Prognosis: Known for over 100 years, primary biliary cirrhosis is a slowly progressing disease. Many patients can expect to lead productive and active lives for up to fifteen years after they are diagnosed and may not have symptoms for several years. As the disease progresses, jaundice may appear as sign of diminishing liver reserve. This is a chronic illness often presenting life-threatening complications after it advances to cirrhosis.

Treatment and The Alternative of Transplantation: Some drugs such as methotrexate and ursodeoxycholic acid have shown improvement in liver tests, but most patients do no respond to corticosteroids. Colchicine also improves liver tests, although it does not slow the progression of the disease. Thyroid function tests to determine thyroid activity should be performed and if low, hormone treatment prescribed. Care should be taken with potentially harmful drugs, toxins or foods. Itching can be effectively relieved by medications such as rifampin and cholestryramine.

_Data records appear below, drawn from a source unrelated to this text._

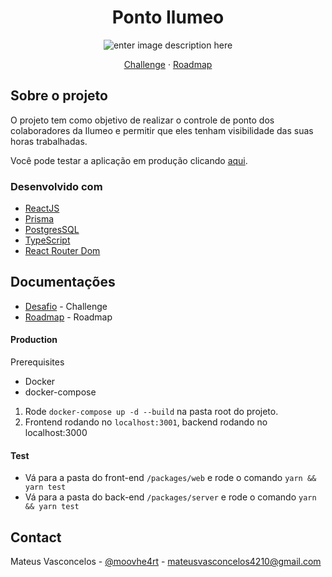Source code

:<div align="center">
  <h1 align="center">Ponto Ilumeo</h1>

![enter image description here](https://i.imgur.com/ZPNmAUZ.png)

  <p align="center">
    <a href="/DOCUMENTATION/CHALLENGE.md">Challenge</a>
    ·
    <a href="/DOCUMENTATION/ROADMAP.md">Roadmap</a>
  </p>
</div>

## Sobre o projeto

O projeto tem como objetivo de realizar o controle de ponto dos colaboradores da Ilumeo e permitir que eles tenham visibilidade das suas horas trabalhadas.

Você pode testar a aplicação em produção clicando [aqui](http://pontoilumeo.sytes.net/).

### Desenvolvido com

- [ReactJS](https://react.dev/)
- [Prisma](https://www.prisma.io/)
- [PostgresSQL](https://www.postgresql.org/)
- [TypeScript](https://www.typescriptlang.org/)
- [React Router Dom](https://reactrouter.com/en/main)

## Documentações

- [Desafio](./DOCUMENTATION/CHALLENGE.md) - Challenge
- [Roadmap](./DOCUMENTATION/ROADMAP.md) - Roadmap

#### Production

Prerequisites

- Docker
- docker-compose

1. Rode `docker-compose up -d --build` na pasta root do projeto.
2. Frontend rodando no `localhost:3001`, backend rodando no localhost:3000

#### Test

- Vá para a pasta do front-end `/packages/web` e rode o comando `yarn && yarn test`
- Vá para a pasta do back-end `/packages/server` e rode o comando `yarn && yarn test`

## Contact

Mateus Vasconcelos - [@moovhe4rt](https://twitter.com/moovhe4rt) - mateusvasconcelos4210@gmail.com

Finally, a liver transplant may be indicated before the onset of severe liver failure and related complications such as gastrointestinal bleeding, malnutrition, accumulation of fluid in the abdomen, jaundice, persistent itching and bone fractures. Patients with primary biliary cirrhosis who have undergone liver transplant have excellent outcome and survival rates, with the use of new anti-rejection drugs making it even more successful.